Pressure Vs. Stress

Difference Between Pressure and Stress

Pressure

Pressure, stress measured in terms of force per unit area. A given force may generate high or low pressure, depending on the area over which it is applied. For example, if a total force of 100 pounds were to be distributed evenly over an area of 100 square inches, the resultant pressure (compressive stress) would be 1 psi (pound per square inch). If the same force were applied to an area of 1 square inch, the resultant pressure would be 100 pounds per square inch. This is why needles and nails are pointed. The application of a relatively low force at the head of the nail or needle generates a high pressure at the point because of the point’s tiny area, enabling it to break through tough materials.

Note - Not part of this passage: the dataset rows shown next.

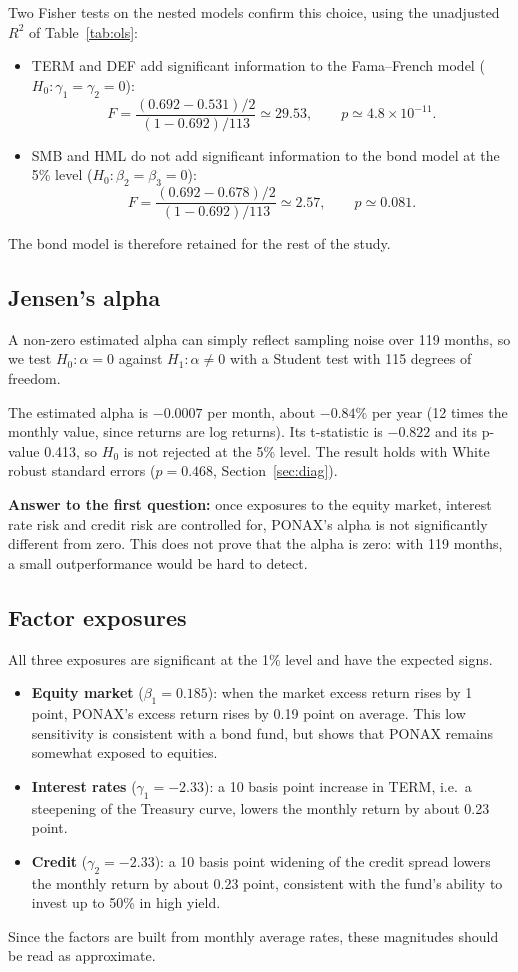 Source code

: \documentclass[11pt,a4paper]{article}
\begin{document}
Two Fisher tests on the nested models confirm this choice, using the unadjusted $R^2$ of Table~\ref{tab:ols}:
\begin{itemize}
\item TERM and DEF add significant information to the Fama--French model ($H_0: \gamma_1 = \gamma_2 = 0$):
\[
F = \frac{(0.692 - 0.531)/2}{(1 - 0.692)/113} \simeq 29.53, \qquad p \simeq 4.8 \times 10^{-11}.
\]
\item SMB and HML do not add significant information to the bond model at the 5\% level ($H_0: \beta_2 = \beta_3 = 0$):
\[
F = \frac{(0.692 - 0.678)/2}{(1 - 0.692)/113} \simeq 2.57, \qquad p \simeq 0.081.
\]
\end{itemize}

The bond model is therefore retained for the rest of the study.

\subsection{Jensen's alpha}

A non-zero estimated alpha can simply reflect sampling noise over 119 months, so we test $H_0: \alpha = 0$ against $H_1: \alpha \neq 0$ with a Student test with 115 degrees of freedom.

The estimated alpha is $-0.0007$ per month, about $-0.84\%$ per year (12 times the monthly value, since returns are log returns). Its t-statistic is $-0.822$ and its p-value 0.413, so $H_0$ is not rejected at the 5\% level. The result holds with White robust standard errors ($p = 0.468$, Section~\ref{sec:diag}).

\textbf{Answer to the first question:} once exposures to the equity market, interest rate risk and credit risk are controlled for, PONAX's alpha is not significantly different from zero. This does not prove that the alpha is zero: with 119 months, a small outperformance would be hard to detect.

\subsection{Factor exposures}

All three exposures are significant at the 1\% level and have the expected signs.
\begin{itemize}
\item \textbf{Equity market} ($\beta_1 = 0.185$): when the market excess return rises by 1 point, PONAX's excess return rises by 0.19 point on average. This low sensitivity is consistent with a bond fund, but shows that PONAX remains somewhat exposed to equities.
\item \textbf{Interest rates} ($\gamma_1 = -2.33$): a 10 basis point increase in TERM, i.e.\ a steepening of the Treasury curve, lowers the monthly return by about 0.23 point.
\item \textbf{Credit} ($\gamma_2 = -2.33$): a 10 basis point widening of the credit spread lowers the monthly return by about 0.23 point, consistent with the fund's ability to invest up to 50\% in high yield.
\end{itemize}
Since the factors are built from monthly average rates, these magnitudes should be read as approximate.
\end{document}

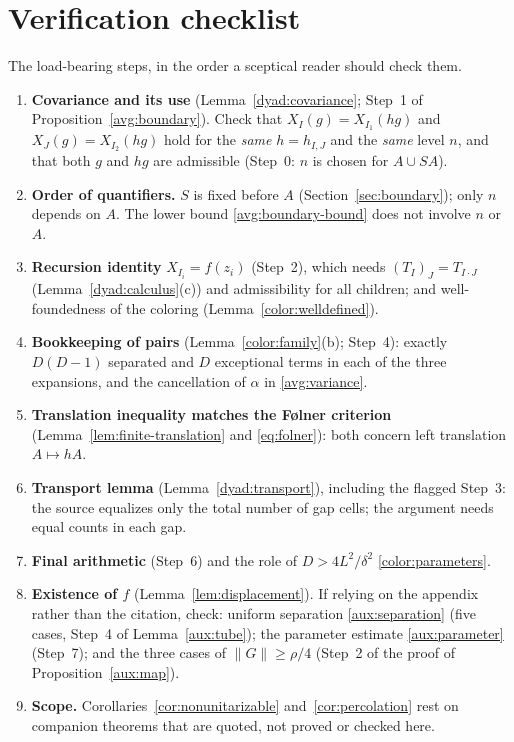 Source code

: \documentclass[11pt]{article}
\newcommand{\norm}[1]{\lVert #1\rVert}
\theoremstyle{definition}
\numberwithin{equation}{section}
\begin{document}
\section*{Verification checklist}

The load-bearing steps, in the order a sceptical reader should check them.
\begin{enumerate}
\item \textbf{Covariance and its use} (Lemma~\ref{dyad:covariance};
Step~1 of Proposition~\ref{avg:boundary}). Check that
\(X_I(g)=X_{I_1}(hg)\) and \(X_J(g)=X_{I_2}(hg)\) hold for the \emph{same}
\(h=h_{I,J}\) and the \emph{same} level \(n\), and that both \(g\) and
\(hg\) are admissible (Step~0: \(n\) is chosen for \(A\cup SA\)).
\item \textbf{Order of quantifiers.} \(S\) is fixed before \(A\)
(Section~\ref{sec:boundary}); only \(n\) depends on \(A\). The lower bound
\eqref{avg:boundary-bound} does not involve \(n\) or \(A\).
\item \textbf{Recursion identity} \(X_{I_i}=f(z_i)\) (Step~2), which
needs \((T_I)_J=T_{I\cdot J}\) (Lemma~\ref{dyad:calculus}(c)) and
admissibility for all children; and well-foundedness of the coloring
(Lemma~\ref{color:welldefined}).
\item \textbf{Bookkeeping of pairs} (Lemma~\ref{color:family}(b);
Step~4): exactly \(D(D-1)\) separated and \(D\) exceptional terms in each
of the three expansions, and the cancellation of \(\alpha\) in
\eqref{avg:variance}.
\item \textbf{Translation inequality matches the F\o lner criterion}
(Lemma~\ref{lem:finite-translation} and \eqref{eq:folner}): both concern
left translation \(A\mapsto hA\).
\item \textbf{Transport lemma} (Lemma~\ref{dyad:transport}), including
the flagged Step~3: the source equalizes only the total number of gap
cells; the argument needs equal counts in each gap.
\item \textbf{Final arithmetic} (Step~6) and the role of
\(D>4L^2/\delta^2\) \eqref{color:parameters}.
\item \textbf{Existence of \(f\)} (Lemma~\ref{lem:displacement}). If
relying on the appendix rather than the citation, check: uniform
separation \eqref{aux:separation} (five cases, Step~4 of
Lemma~\ref{aux:tube}); the parameter estimate \eqref{aux:parameter}
(Step~7); and the three cases of \(\norm{G}\ge\rho/4\) (Step~2 of the
proof of Proposition~\ref{aux:map}).
\item \textbf{Scope.} Corollaries~\ref{cor:nonunitarizable}
and~\ref{cor:percolation} rest on companion theorems that are quoted, not
proved or checked here.
\end{enumerate}



\end{document}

The term pressure is applied particularly to stresses exerted uniformly in all directions, as distinguished from unidirectional compressive stresses. If a liquid or gas, for example, is compressed in a cylinder by a piston, the stress created is exerted against the entire inner surface of the cylinder, not merely against the surface opposite the piston. The weight of the earth’s atmosphere generates a pressure of approximately 14.7 pounds psi (1 atmosphere) at sea level. It is this pressure that supports the column of mercury in a barometer and drives air into our lungs when we expand our chests.

Stress

Stress in a body can be defined as resistance to external forces. It is measured in terms of the force exerted per unit of area. Generally, the force is given in pounds and the resisting area in square inches. Consequently, stress usually is expressed in pounds per square inch (psi). Sometimes it is expressed in kilopounds per square inch, which is commonly abbreviated as kips.

Stress is produced in all bodies that are subjected to external forces. The three main kinds of stress are tensile stress, compressive stress, and shearing stress. Other stresses are similar to these basic stresses or are a combination of them. For instance, a bending stress in a beam actually is a combination of tensile, compressive, and shearing stresses.